The interest of these experiments is enhanced by the fact that Le Bris
was a seafaring man who conducted them from love of the science which
had fired his imagination, and in so doing exhausted his own small
means. It was in 1855 that he made these initial attempts, and
twelve years passed before his persistence was rewarded by a public
subscription made at Brest for the purpose of enabling him to continue
his experiments. He built a second albatross, and on the advice of his
friends ballasted it for flight instead of travelling in it himself. It
was not so successful as the first, probably owing to the lack of human
control while in flight; on one of the trials a height of 150 ft. was
attained, the glider being secured by a thin rope and held so as to face
into the wind.
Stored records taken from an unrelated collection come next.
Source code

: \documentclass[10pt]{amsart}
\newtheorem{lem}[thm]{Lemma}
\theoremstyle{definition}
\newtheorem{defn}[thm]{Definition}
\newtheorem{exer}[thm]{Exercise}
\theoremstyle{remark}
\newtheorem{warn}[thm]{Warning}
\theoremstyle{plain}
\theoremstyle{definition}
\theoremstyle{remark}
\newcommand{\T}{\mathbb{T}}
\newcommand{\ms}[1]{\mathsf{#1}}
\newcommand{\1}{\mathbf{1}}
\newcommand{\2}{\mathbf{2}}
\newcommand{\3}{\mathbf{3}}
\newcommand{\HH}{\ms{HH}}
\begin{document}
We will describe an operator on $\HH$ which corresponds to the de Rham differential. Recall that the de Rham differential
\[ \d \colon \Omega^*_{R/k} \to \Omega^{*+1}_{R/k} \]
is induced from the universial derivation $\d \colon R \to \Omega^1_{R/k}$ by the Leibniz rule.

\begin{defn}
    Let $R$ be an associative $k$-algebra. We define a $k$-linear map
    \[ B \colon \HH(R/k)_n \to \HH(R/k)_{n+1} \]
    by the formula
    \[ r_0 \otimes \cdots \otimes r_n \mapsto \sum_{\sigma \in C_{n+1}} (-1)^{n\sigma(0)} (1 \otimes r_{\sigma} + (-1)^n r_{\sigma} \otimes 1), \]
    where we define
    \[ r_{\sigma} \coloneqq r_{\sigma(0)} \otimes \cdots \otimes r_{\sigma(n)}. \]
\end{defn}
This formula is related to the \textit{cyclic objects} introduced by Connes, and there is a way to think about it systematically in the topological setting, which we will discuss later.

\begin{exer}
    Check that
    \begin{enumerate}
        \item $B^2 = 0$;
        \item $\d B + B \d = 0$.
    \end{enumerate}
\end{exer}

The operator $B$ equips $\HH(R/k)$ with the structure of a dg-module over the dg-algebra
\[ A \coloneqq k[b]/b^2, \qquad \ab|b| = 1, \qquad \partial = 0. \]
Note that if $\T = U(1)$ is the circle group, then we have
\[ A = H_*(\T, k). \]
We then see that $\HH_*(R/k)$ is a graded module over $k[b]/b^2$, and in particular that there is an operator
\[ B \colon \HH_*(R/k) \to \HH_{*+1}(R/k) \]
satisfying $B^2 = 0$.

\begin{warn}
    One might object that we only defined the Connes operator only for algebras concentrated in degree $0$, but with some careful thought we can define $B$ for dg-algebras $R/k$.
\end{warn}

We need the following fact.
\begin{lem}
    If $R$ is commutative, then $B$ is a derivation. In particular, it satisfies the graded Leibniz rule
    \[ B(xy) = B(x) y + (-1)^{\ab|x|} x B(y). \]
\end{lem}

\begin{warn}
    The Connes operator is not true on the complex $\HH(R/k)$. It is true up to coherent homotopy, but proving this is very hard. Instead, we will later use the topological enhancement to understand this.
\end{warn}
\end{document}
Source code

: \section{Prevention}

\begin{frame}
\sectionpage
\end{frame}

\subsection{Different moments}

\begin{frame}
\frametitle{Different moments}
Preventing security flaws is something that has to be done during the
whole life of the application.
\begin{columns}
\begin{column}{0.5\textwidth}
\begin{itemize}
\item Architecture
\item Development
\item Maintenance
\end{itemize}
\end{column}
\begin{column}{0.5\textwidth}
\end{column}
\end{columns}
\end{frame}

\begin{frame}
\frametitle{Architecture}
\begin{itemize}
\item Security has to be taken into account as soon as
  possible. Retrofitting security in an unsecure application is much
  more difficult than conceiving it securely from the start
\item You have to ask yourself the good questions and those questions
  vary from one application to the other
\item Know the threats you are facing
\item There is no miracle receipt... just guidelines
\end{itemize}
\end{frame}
A glide of nearly an eighth of a mile was made with the
rope hanging slack, and, at the end of this distance, a rise in the
ground modified the force of the wind, whereupon the machine settled
down without damage. A further trial in a gusty wind resulted in the
complete destruction of this second machine; Le Bris had no more
funds, no further subscriptions were likely to materialise, and so
the experiments of this first exponent of the art of gliding (save
for Besnier and his kind) came to an end. They constituted a notable
achievement, and undoubtedly Le Bris deserves a better place than has
been accorded him in the ranks of the early experimenters.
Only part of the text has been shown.